(Items from a dataset)
# # # #

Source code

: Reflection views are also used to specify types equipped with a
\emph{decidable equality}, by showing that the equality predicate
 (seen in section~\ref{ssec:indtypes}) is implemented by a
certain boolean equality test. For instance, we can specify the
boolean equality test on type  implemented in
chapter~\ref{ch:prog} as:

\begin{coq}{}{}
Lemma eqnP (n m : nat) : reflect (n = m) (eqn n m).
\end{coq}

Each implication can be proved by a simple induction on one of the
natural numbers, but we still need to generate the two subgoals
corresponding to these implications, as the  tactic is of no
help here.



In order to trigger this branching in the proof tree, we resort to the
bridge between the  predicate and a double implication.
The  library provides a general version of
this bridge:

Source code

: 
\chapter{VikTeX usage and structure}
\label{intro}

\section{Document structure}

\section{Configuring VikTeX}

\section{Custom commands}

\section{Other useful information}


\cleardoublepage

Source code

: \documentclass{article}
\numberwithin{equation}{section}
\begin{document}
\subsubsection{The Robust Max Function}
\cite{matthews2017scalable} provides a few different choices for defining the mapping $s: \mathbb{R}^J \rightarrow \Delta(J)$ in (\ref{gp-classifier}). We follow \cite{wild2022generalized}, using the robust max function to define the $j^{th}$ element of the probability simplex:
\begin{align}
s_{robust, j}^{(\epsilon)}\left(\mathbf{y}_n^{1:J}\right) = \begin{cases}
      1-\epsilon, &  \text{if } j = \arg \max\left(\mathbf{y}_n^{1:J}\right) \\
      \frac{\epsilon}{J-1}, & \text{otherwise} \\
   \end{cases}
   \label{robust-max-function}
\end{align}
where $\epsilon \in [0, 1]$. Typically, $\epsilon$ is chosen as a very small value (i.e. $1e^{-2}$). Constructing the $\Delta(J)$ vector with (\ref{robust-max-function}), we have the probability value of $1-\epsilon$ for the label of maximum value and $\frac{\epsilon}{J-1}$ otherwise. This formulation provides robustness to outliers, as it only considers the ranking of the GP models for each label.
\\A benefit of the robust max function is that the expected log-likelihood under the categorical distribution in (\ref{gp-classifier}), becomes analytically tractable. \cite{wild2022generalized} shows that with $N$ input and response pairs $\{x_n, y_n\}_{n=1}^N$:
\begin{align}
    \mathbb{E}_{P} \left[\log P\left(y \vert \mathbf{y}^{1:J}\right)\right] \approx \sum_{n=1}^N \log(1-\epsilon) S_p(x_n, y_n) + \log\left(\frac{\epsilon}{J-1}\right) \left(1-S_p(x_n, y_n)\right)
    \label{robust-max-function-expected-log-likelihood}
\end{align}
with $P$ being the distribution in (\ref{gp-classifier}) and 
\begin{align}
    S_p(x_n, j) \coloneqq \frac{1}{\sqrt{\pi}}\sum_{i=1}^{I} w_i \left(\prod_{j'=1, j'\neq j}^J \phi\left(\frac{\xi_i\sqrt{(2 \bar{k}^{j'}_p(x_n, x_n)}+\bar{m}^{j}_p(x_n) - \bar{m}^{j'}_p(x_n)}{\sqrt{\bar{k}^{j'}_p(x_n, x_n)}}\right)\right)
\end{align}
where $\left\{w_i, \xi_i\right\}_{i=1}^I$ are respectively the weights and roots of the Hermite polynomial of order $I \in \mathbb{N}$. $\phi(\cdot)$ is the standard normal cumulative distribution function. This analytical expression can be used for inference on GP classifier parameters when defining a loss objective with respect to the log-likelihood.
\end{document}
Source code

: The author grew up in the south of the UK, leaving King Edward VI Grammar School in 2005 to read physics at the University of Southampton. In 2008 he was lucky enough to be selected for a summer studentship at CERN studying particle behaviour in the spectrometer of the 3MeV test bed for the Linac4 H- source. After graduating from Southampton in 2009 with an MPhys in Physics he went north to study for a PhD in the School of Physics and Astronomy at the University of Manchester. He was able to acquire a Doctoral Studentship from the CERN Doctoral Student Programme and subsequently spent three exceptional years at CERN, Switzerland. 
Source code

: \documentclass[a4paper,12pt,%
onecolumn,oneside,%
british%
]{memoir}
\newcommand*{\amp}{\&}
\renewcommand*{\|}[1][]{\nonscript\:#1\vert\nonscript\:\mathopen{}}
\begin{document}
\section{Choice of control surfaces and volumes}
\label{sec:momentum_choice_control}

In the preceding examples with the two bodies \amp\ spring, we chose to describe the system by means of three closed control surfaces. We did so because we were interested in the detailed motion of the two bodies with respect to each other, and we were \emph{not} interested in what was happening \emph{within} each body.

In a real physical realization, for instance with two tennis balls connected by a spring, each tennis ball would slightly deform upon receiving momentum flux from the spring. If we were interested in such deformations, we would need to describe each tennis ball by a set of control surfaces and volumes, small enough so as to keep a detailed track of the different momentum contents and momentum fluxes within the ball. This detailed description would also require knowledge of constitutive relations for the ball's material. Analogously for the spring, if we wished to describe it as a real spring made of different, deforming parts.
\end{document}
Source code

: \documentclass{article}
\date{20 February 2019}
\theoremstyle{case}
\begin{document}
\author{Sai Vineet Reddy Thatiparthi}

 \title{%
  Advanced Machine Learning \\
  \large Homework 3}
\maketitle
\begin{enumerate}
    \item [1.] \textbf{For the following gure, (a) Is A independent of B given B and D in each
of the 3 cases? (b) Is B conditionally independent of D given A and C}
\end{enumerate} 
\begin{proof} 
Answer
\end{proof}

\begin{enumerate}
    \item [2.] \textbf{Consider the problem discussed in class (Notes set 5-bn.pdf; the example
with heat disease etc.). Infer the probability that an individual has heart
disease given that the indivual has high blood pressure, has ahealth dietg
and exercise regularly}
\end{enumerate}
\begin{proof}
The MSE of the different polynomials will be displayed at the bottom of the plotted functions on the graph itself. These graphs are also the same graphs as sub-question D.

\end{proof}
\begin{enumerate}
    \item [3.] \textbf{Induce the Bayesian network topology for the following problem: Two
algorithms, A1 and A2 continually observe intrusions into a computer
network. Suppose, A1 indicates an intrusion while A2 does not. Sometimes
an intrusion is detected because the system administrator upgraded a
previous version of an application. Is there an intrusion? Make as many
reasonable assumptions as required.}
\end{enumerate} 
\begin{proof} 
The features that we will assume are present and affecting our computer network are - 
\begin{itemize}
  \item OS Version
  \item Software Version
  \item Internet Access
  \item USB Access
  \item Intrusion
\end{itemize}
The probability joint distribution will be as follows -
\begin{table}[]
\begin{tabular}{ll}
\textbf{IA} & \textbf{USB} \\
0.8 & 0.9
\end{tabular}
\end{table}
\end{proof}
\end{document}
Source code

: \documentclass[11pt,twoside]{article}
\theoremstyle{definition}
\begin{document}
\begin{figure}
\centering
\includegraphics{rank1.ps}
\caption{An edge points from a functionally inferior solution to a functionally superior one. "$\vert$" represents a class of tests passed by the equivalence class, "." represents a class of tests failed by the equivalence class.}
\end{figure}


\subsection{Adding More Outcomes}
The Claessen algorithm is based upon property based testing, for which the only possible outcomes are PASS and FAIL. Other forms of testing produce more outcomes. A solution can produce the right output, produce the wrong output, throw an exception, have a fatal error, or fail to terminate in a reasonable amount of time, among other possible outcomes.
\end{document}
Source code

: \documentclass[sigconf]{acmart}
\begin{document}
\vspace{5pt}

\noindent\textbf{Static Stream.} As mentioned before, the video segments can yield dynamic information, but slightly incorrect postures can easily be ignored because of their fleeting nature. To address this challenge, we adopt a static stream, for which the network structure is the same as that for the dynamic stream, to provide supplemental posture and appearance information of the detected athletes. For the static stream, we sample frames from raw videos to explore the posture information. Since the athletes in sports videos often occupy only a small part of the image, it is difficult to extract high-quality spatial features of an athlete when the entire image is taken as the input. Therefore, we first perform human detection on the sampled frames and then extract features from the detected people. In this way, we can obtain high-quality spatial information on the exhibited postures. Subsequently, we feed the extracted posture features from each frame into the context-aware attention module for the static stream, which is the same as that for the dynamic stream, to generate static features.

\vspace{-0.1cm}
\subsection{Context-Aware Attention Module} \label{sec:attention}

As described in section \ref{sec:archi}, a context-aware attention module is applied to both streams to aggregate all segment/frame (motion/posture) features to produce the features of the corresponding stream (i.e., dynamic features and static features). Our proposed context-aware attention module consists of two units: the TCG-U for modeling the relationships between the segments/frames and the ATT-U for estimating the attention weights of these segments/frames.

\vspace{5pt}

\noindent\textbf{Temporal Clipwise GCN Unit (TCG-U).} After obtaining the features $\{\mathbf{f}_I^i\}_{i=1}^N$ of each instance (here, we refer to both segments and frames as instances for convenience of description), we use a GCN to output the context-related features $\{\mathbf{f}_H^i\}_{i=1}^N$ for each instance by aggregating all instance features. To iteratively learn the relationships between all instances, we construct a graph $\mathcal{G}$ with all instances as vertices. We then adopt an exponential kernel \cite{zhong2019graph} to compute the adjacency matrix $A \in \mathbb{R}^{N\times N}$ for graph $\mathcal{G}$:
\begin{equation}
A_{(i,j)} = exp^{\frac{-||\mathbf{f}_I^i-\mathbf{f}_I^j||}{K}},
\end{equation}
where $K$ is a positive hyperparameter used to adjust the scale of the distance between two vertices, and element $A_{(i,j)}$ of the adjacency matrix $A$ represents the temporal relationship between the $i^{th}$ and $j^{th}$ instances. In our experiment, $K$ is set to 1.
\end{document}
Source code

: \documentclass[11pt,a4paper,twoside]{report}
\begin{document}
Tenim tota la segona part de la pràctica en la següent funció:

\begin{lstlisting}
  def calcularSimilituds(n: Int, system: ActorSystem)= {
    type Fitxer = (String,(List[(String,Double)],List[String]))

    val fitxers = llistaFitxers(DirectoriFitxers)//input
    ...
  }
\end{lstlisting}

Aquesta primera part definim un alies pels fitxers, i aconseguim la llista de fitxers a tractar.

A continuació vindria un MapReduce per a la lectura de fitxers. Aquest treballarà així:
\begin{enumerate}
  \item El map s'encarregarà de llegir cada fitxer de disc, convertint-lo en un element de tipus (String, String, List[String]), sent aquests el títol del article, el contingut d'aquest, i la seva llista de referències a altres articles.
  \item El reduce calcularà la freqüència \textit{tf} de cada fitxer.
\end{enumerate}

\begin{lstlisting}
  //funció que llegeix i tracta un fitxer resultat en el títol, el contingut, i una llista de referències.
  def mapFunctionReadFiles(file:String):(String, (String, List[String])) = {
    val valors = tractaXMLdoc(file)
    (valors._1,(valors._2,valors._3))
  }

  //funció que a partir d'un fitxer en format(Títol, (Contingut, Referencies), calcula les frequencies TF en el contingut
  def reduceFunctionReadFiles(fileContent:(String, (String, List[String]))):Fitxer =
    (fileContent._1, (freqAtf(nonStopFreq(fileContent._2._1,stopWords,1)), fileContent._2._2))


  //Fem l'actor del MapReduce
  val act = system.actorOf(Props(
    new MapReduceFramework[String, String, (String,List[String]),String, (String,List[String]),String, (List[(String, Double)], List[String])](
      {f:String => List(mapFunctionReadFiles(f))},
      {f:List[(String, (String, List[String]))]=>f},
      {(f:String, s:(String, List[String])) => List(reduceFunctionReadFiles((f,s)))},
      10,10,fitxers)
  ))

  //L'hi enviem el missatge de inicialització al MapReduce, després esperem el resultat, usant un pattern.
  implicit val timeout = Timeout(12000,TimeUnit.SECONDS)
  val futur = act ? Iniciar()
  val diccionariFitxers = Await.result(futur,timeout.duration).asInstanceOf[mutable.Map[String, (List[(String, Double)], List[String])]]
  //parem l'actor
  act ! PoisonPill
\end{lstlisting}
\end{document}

# # # #

**Prompt**
Please go line by line through the records above, copying each one that holds the string "solution".

**Answer space**
\caption{An edge points from a functionally inferior solution to a functionally superior one. "$\vert$" represents a class of tests passed by the equivalence class, "." represents a class of tests failed by the equivalence class.}
The Claessen algorithm is based upon property based testing, for which the only possible outcomes are PASS and FAIL. Other forms of testing produce more outcomes. A solution can produce the right output, produce the wrong output, throw an exception, have a fatal error, or fail to terminate in a reasonable amount of time, among other possible outcomes.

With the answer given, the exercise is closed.